═══ Input data
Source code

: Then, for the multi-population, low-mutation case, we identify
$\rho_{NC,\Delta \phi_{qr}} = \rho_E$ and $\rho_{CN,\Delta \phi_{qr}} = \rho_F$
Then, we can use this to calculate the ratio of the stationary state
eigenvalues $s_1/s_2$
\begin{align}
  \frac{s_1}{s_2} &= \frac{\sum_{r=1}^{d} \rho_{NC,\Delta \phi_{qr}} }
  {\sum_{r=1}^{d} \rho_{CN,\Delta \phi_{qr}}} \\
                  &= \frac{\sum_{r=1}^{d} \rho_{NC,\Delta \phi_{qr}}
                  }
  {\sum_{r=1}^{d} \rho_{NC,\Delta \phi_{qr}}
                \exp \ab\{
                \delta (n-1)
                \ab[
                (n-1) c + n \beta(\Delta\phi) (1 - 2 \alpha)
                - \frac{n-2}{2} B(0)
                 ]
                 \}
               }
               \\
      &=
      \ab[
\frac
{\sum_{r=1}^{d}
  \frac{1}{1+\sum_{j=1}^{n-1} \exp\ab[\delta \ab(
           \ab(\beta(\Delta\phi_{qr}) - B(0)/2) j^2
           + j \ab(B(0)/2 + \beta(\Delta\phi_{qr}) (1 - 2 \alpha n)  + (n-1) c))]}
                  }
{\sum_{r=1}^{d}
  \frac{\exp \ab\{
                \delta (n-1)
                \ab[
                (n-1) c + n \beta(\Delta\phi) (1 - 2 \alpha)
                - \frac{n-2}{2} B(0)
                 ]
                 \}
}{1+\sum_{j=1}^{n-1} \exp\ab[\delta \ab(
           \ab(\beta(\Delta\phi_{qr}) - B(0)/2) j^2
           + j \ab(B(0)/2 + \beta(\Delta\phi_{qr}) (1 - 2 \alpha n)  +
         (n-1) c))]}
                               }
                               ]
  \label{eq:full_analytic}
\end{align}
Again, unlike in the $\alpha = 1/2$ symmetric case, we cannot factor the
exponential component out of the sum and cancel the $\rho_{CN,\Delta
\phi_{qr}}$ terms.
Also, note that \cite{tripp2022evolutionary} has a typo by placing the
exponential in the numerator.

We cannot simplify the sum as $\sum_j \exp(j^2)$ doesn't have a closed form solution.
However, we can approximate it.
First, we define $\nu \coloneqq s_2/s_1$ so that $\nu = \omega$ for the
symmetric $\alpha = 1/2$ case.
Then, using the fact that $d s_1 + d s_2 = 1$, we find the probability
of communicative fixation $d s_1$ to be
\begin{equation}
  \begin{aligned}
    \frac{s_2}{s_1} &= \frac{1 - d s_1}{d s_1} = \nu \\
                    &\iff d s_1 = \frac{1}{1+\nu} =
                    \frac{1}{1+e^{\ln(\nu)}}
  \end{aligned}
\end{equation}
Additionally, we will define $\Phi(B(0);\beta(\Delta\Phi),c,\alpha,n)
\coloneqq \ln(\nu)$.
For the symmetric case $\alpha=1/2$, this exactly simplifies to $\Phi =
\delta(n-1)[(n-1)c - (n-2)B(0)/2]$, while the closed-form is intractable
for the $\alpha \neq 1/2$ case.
══════
Show me all lines in the records that contain "closed".

--- Completed task ---
We cannot simplify the sum as $\sum_j \exp(j^2)$ doesn't have a closed form solution.
\delta(n-1)[(n-1)c - (n-2)B(0)/2]$, while the closed-form is intractable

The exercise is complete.